(Items from a dataset)
----

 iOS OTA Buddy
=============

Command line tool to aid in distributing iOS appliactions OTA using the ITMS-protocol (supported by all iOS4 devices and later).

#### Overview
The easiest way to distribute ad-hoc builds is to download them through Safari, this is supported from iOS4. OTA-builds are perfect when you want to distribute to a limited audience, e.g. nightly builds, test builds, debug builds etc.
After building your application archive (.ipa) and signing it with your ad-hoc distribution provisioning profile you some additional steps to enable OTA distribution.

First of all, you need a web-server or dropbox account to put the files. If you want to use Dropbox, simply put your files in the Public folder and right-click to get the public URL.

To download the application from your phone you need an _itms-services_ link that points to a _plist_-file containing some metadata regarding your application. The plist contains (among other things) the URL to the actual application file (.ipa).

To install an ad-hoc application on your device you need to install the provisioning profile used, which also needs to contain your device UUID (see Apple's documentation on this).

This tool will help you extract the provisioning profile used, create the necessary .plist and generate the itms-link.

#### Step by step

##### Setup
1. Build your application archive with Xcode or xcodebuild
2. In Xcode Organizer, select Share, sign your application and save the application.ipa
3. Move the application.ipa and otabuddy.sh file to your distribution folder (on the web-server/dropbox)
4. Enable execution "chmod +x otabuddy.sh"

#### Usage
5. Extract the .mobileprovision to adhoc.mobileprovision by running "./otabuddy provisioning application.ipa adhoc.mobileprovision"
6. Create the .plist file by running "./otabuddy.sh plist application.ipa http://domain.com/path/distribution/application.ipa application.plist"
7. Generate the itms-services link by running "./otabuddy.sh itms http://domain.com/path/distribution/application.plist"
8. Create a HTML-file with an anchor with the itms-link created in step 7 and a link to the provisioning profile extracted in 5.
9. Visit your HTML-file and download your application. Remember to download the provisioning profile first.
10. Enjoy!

----

### [ASSIGNMENT]
Repeat every record above exactly as it appears.

### [WORKED SOLUTION]
 iOS OTA Buddy
=============

Command line tool to aid in distributing iOS appliactions OTA using the ITMS-protocol (supported by all iOS4 devices and later).

#### Overview
The easiest way to distribute ad-hoc builds is to download them through Safari, this is supported from iOS4. OTA-builds are perfect when you want to distribute to a limited audience, e.g. nightly builds, test builds, debug builds etc.
After building your application archive (.ipa) and signing it with your ad-hoc distribution provisioning profile you some additional steps to enable OTA distribution.

First of all, you need a web-server or dropbox account to put the files. If you want to use Dropbox, simply put your files in the Public folder and right-click to get the public URL.

To download the application from your phone you need an _itms-services_ link that points to a _plist_-file containing some metadata regarding your application. The plist contains (among other things) the URL to the actual application file (.ipa).

To install an ad-hoc application on your device you need to install the provisioning profile used, which also needs to contain your device UUID (see Apple's documentation on this).

This tool will help you extract the provisioning profile used, create the necessary .plist and generate the itms-link.

#### Step by step

##### Setup
1. Build your application archive with Xcode or xcodebuild
2. In Xcode Organizer, select Share, sign your application and save the application.ipa
3. Move the application.ipa and otabuddy.sh file to your distribution folder (on the web-server/dropbox)
4. Enable execution "chmod +x otabuddy.sh"

#### Usage
5. Extract the .mobileprovision to adhoc.mobileprovision by running "./otabuddy provisioning application.ipa adhoc.mobileprovision"
6. Create the .plist file by running "./otabuddy.sh plist application.ipa http://domain.com/path/distribution/application.ipa application.plist"
7. Generate the itms-services link by running "./otabuddy.sh itms http://domain.com/path/distribution/application.plist"
8. Create a HTML-file with an anchor with the itms-link created in step 7 and a link to the provisioning profile extracted in 5.
9. Visit your HTML-file and download your application. Remember to download the provisioning profile first.
10. Enjoy!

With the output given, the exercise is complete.